Re^2: Solving compositional problems with Perl 6 roles
by Ovid (Cardinal) on Aug 22, 2004 at 06:09 UTC

    I wonder if P6 will allow lists to does, is, has and the like? It would certainly make the syntax more friendly.

    Yes, but how would it be implemented? When you have a variadic operator, how do you avoid slurping up the rest of the line? If only one argument is allowed and the operator always return the object it's acting on, the current chaining idiom works.

    Cheers,
    Ovid

    New address of my CGI Course.

      I'll admit to having very little idea of what problems that would cause for parsing. I guess the list could be bracketed, but that wouldn't look so nice.

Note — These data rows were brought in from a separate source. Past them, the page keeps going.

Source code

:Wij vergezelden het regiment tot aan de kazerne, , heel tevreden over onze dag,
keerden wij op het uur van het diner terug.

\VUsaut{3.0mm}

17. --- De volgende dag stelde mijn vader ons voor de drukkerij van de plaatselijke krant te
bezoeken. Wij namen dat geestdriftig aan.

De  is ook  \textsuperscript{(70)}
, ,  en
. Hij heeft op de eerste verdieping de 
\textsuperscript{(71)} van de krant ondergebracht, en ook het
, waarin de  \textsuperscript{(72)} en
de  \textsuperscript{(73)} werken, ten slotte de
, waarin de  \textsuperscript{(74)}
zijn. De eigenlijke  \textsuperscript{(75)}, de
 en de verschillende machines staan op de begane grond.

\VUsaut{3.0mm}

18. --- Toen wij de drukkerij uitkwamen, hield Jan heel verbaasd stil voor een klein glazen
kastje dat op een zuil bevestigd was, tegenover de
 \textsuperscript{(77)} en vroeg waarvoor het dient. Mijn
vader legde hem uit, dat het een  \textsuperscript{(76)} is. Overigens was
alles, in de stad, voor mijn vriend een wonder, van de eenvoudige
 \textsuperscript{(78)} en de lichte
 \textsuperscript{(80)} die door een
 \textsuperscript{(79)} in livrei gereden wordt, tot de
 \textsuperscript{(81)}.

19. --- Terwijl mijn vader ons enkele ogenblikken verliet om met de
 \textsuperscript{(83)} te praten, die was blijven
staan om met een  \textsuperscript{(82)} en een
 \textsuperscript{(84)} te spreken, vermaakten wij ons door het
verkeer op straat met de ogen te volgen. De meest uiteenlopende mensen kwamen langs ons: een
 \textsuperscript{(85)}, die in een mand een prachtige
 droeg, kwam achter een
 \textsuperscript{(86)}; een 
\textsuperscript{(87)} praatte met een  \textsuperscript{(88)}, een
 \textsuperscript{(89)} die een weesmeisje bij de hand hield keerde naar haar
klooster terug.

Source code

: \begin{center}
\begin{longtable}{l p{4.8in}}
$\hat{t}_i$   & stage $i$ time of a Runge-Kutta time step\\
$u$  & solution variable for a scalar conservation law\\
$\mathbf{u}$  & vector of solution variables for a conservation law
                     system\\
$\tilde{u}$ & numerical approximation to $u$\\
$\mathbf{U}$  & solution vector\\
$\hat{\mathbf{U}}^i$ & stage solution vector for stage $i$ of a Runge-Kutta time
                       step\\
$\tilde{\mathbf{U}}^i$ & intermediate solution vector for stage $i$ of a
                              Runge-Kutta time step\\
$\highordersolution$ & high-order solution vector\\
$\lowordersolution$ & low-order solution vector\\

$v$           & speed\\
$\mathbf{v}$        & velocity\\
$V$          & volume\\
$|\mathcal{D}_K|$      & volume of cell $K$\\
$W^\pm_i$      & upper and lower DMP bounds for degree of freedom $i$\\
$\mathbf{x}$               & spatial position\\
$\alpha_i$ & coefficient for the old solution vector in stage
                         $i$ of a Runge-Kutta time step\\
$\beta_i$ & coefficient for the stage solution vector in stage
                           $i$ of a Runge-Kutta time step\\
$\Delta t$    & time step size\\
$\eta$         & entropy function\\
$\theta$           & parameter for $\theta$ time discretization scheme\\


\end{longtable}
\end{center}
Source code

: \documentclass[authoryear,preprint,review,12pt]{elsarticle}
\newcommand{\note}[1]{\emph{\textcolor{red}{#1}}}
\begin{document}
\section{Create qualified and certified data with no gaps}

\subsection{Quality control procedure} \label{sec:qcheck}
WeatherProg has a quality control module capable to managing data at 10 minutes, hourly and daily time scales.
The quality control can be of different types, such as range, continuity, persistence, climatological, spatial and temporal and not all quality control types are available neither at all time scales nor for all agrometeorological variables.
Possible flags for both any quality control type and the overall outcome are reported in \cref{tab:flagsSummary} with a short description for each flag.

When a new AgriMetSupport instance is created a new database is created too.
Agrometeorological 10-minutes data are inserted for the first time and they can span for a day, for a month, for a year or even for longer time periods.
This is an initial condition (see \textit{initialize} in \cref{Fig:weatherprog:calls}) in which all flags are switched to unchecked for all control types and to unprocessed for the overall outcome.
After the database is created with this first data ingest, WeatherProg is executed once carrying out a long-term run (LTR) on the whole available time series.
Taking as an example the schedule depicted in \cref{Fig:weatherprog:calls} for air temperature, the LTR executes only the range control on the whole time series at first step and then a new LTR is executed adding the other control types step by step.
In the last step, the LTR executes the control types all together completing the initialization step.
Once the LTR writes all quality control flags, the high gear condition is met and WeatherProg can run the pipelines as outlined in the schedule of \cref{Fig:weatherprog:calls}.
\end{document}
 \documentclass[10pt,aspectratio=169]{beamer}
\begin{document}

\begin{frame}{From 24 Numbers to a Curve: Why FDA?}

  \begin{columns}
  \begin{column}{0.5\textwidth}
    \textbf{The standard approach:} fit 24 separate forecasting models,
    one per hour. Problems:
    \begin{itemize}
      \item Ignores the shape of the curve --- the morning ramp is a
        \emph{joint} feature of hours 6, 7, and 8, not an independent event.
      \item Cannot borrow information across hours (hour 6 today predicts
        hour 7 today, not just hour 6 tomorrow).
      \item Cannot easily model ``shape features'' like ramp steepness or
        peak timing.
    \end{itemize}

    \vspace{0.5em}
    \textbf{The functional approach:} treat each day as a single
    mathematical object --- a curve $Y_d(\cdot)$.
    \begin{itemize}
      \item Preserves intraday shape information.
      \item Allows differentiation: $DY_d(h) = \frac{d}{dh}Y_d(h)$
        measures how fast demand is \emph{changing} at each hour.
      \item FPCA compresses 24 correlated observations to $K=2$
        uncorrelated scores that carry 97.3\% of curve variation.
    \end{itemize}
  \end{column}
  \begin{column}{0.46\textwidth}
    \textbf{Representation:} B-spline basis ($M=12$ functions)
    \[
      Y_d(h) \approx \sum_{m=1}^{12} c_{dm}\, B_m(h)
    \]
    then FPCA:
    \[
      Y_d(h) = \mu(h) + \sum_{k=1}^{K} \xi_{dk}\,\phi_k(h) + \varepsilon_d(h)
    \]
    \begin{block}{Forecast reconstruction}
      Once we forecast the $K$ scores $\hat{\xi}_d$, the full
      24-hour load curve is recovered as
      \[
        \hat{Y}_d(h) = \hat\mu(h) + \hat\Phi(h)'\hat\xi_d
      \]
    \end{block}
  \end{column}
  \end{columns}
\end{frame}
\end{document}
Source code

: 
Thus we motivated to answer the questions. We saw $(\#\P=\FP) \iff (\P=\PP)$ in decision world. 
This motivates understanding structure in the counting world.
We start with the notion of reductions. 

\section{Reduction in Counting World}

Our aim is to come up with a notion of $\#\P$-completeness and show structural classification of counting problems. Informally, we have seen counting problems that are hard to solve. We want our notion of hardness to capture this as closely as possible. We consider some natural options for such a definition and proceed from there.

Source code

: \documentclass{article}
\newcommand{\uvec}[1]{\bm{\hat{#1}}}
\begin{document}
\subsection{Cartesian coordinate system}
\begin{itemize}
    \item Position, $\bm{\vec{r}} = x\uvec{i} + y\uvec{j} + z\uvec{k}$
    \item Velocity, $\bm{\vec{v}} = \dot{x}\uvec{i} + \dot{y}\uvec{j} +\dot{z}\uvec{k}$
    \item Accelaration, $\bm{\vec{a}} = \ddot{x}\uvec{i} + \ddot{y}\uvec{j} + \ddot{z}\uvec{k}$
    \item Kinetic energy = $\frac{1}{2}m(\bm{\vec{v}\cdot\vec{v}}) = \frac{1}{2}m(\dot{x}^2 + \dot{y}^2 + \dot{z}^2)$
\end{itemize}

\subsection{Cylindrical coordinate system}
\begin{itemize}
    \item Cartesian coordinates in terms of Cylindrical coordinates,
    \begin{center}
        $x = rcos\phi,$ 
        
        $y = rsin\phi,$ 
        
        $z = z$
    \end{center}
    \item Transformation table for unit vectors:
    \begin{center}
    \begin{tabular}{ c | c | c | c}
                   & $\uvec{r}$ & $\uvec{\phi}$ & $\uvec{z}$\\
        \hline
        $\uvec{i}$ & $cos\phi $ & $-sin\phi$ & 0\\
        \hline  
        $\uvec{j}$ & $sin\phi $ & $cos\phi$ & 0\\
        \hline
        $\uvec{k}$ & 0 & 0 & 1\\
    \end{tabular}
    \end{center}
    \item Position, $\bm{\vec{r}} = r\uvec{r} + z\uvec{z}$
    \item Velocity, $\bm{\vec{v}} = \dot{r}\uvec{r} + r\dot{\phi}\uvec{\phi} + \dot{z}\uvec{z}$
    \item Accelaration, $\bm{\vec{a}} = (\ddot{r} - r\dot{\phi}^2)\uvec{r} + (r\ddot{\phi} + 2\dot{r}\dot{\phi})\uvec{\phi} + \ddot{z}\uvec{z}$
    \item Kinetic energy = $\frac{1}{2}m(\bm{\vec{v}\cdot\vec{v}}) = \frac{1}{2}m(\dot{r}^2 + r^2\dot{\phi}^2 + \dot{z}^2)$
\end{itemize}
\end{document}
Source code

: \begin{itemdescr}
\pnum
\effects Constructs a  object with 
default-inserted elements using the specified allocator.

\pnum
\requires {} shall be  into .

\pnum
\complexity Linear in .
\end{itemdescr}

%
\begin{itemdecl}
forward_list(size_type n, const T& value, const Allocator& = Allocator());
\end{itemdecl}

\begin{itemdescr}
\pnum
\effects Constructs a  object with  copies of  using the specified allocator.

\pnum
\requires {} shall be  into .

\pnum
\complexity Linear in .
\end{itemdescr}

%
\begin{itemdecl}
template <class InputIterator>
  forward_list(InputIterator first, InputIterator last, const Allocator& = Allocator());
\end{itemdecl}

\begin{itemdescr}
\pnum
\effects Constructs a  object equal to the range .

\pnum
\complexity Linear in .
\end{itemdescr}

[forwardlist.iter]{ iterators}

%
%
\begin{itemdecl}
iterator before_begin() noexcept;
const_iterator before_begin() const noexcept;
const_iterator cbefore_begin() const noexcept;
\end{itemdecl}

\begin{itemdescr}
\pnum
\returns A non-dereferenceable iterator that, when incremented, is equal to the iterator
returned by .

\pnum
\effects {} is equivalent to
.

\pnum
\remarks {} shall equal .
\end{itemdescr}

      Another alternative is to have the list terminated by the presence of the next keyword which may be possible, but could also be a problem depending on how the parser is implemented.

      Another is that the absence of a comma after the final argument is indicative of the end of the parameters for that operator, so the next token must be a new operator (or the end of statement.

      SQL parsers seem happy to cope with comma seperated lists of args between keywords. How much difference there is between that and parsing Perl I'm not sure.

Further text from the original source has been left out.